Soojin and I met 6 years ago in Brooklyn, cast together as opium smokers in a music video.
Her grace and preternatural calm, like that of an actual opium smoker, drew me in and we became fast friends. Now based in Glasgow, Soojin makes artwork that's both otherworldly and highly relevant, delving into themes such as bodily trauma, diaspora and human/animal relations.Born in San Francisco and growing up between Seoul and San Diego, an early experience of cultural wandering carries on in her work. After studying Film and English Lit at Berkeley, Soojin moved to New York and began her creative practice in film, performance, sound and installation. She's presented at such diverse venues as Meltasia Music Festival, Art Basel Miami, MoMA Ps1 and ICA London. In 2018, she relocated to the UK and got her MFA at The Glasgow School of Art. She's currently pursuing a PhD at Goldsmith's, University of London.
Soojin plays the central figure in many of her pieces, and her Asian American identity sometimes becomes part of the subject.
In Hair Eggs for instance, Soojin explores the treatment of hair as a commodity, while reimagining feminine Asian narratives in a saturated horror palette. At other times, her identity becomes irrelevant and larger mythologies emerge. In video works like Ponytail Thief and Ghost Mussels, Soojin positions herself in sublime landscapes, her body in dialogue with the earth and sea in primordial and poetic exchanges.
At the moment, she's exploring multi-species surrogacy in a year long performance where she plays a hybrid creature learning different modes of reproduction in search of kin. Like most of her projects, it is self-shot and made with friends. After my own bout with alternative reproduction, this project really resonates with me, and I'm bracing myself for more of her potent imaginations.
—ZK

How do you view our relationship with animals?
It’s complicated, isn’t it? Our relationship with animals is expansive. Animals of other species can be surrogates for human touch, intimacy, love, and care to some, while to others the relationship is avoidant, traumatic, sadistic, etc. They are a source of sustenance – not only as food but as the basis of economic livelihood for many communities. They are reminders of our animality and our place in the ongoingness of all life. My personal relationship with animals is very much an embodied one. I identify with them rather than anthropomorphizing them – though it’s not always a perfect endeavor. I approach with an embrace of differences rather than a denial of them – and find myself humbled to be entangled in so much common ground nevertheless. There are many ways in which I feel psychically and biologically connected to my dog, Ruby – not limited to the bacteria we share; our hormonal and reproductive histories having been shaped through politics and the economy rather than consent; the feeling of being an outsider-migrant in our respective diasporas, and desiring warmth and shelter together.

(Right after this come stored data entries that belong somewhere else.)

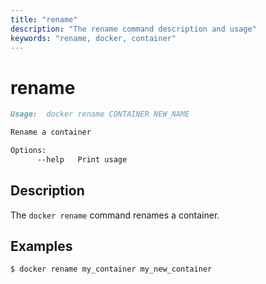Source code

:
 ```yaml
---
title: "rename"
description: "The rename command description and usage"
keywords: "rename, docker, container"
---
```


<!-- This file is maintained within the docker/docker Github
     repository at https://github.com/alcideio/moby/. Make all
     pull requests against that repo. If you see this file in
     another repository, consider it read-only there, as it will
     periodically be overwritten by the definitive file. Pull
     requests which include edits to this file in other repositories
     will be rejected.
-->

# rename

```markdown
Usage:  docker rename CONTAINER NEW_NAME

Rename a container

Options:
      --help   Print usage
```

## Description

The `docker rename` command renames a container.

## Examples

```bash
$ docker rename my_container my_new_container
```
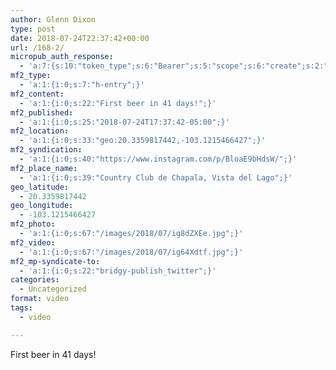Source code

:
 ```yaml
---
author: Glenn Dixon
type: post
date: 2018-07-24T22:37:42+00:00
url: /168-2/
micropub_auth_response:
  - 'a:7:{s:10:"token_type";s:6:"Bearer";s:5:"scope";s:6:"create";s:2:"me";s:28:"https://glenn.thedixons.net/";s:9:"issued_by";s:55:"https://glenn.thedixons.net/wp-json/indieauth/1.0/token";s:9:"client_id";s:23:"https://ownyourgram.com";s:9:"issued_at";i:1532300352;s:4:"user";i:1;}'
mf2_type:
  - 'a:1:{i:0;s:7:"h-entry";}'
mf2_content:
  - 'a:1:{i:0;s:22:"First beer in 41 days!";}'
mf2_published:
  - 'a:1:{i:0;s:25:"2018-07-24T17:37:42-05:00";}'
mf2_location:
  - 'a:1:{i:0;s:33:"geo:20.3359817442,-103.1215466427";}'
mf2_syndication:
  - 'a:1:{i:0;s:40:"https://www.instagram.com/p/BloaE9bHdsW/";}'
mf2_place_name:
  - 'a:1:{i:0;s:39:"Country Club de Chapala, Vista del Lago";}'
geo_latitude:
  - 20.3359817442
geo_longitude:
  - -103.1215466427
mf2_photo:
  - 'a:1:{i:0;s:67:"/images/2018/07/ig8dZXEe.jpg";}'
mf2_video:
  - 'a:1:{i:0;s:67:"/images/2018/07/ig64Xdtf.jpg";}'
mf2_mp-syndicate-to:
  - 'a:1:{i:0;s:22:"bridgy-publish_twitter";}'
categories:
  - Uncategorized
format: video
tags:
  - video

---
```

First beer in 41 days!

What is a nostalgic scent for you?
Jasmine. I do not remember too many things from my childhood, but I do remember my mother pointing out the smell of Jasmine in the first apartment complex we landed at in Chula Vista, CA after immigrating from South Korea. I only found out much later that Jasmine is a native plant in Korea and so my mother must have had a profound moment when she recognised the scent in such a different environment.
What is your favorite tale, fable or myth?
I have so many. I will tell two. The first on my mind, as I am writing from Scotland, is the Celtic and Norse myth of the Selkie, beings that are capable of therianthropy, changing from seal to human form by shedding skin. The second is The Nine Cloud Dream by Kim Man-Jung. It is a Korean tale set in 9th century Tang China, following a monk who succumbs to the temptations of eight fairy maidens and is then punished through reincarnation as the most materially, sensually “successful” man. What draws me to this tale the most is the queer erotics between his lovers, poetry, nature, the supernatural, dream, and myth that is opened up on a horizontal plane of graciousness rather than the supposed toxic indulgence that his punishment sought to correct.
Do you believe in fate?
I believe my fate is to create many environments to play with fate.